Suitability for gas applications

Table with a clear overview of the suitability of Baumer pressure sensors for gas applications

Pressure in sterilization processes

Hot steam is used to sterilize devices and equipment. Small elements, such as sensors (PBMH autoclavable), can be sterilized in a suitable chamber (autoclave). In larger installations, hot steam is fed through the system, which is described as “Sterilization in place” (SIP). Accordingly, a sensor must be designed to be robust, although the signal is generally not transmitted during the sterilization process. It must survive the prevailing temperature and pressure for the relevant time span (e.g., 134 °C at more than 3 bar for 30 min). In physical terms, pressure and temperature are coupled directly with each other, which is shown in the saturated steam curve.
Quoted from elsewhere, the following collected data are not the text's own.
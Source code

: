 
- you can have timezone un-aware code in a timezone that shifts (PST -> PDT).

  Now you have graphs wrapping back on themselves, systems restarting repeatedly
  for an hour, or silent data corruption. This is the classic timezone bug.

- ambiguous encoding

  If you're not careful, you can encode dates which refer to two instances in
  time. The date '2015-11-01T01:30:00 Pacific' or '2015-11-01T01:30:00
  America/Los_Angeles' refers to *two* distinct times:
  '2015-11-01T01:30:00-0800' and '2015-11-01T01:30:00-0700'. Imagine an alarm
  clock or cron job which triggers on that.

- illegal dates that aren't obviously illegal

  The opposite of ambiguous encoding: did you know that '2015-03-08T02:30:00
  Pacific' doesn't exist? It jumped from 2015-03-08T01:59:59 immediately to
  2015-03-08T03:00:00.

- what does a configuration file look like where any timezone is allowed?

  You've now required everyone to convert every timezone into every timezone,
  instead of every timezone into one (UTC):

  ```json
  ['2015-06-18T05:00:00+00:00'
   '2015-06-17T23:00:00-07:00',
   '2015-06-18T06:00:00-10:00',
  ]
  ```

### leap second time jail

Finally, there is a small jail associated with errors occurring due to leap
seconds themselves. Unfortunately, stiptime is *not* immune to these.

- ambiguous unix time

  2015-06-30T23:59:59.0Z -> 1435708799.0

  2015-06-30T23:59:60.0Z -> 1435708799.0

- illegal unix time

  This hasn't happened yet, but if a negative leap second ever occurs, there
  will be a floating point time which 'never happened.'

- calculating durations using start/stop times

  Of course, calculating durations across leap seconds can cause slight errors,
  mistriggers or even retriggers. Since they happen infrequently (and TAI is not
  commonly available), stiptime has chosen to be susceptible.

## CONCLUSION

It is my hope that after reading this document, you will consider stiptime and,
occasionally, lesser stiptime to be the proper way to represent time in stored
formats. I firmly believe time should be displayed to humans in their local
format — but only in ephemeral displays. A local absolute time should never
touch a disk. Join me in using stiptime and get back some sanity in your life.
Diagram showing the saturated steam curve - pressure of saturated steam depending on the temperature
Pressure of saturated steam with respect to temperature

Baumer PBMx and PFMx pressure sensors are ideal for controlling the sterilization process. They provide accurate values even in the event of fast changes in temperature, and thus control the process reliably by monitoring pressure, which leads to the corresponding temperature.

Diagram showing the measuring range, overpressure range and destructive range
Definition of the pressure ranges

Explanation of terminology and relationships

Graphic illustrating the definition of sensor precision
  • Precision: This describes the possible deviation of a single measurement from the average of many measurements and can be interpreted as a dispersion circle. High precision: small dispersion circle, low precision: large dispersion circle.
  • Accuracy: This describes the distance (offset) of the average value of many measurements from the true value. High accuracy: small offset, low accuracy: large offset.
  • Standard error of measurement: This information is obtained through the best fit straight line, BFSL, and describes precision (dispersion circle).
  • Maximum error of measurement: This contains the standard error of measurement and the offset of a sensor.

Temperature dependence

The application may deviate from the reference temperature (e.g. 20 °C), so that the standard or the maximum error of measurement must be regarded in a differentiated manner.

Temperature dependence of the maximum error of measurement
Diagram showing temperature dependence in relation to measurement error

In many cases, a temperature-stable sensor with lower initial accuracy is to be preferred to a more unstable sensor with higher initial accuracy if the operating temperature deviates from the reference temperature (e.g. 20 °C).

Error indication

Baumer specifies the “maximum error indication”, i. e. statistically, 99.7% of the sensors comply with the specification. Some competitors enter the “typical error indication”, in which 32% of the products do not comply with the specification.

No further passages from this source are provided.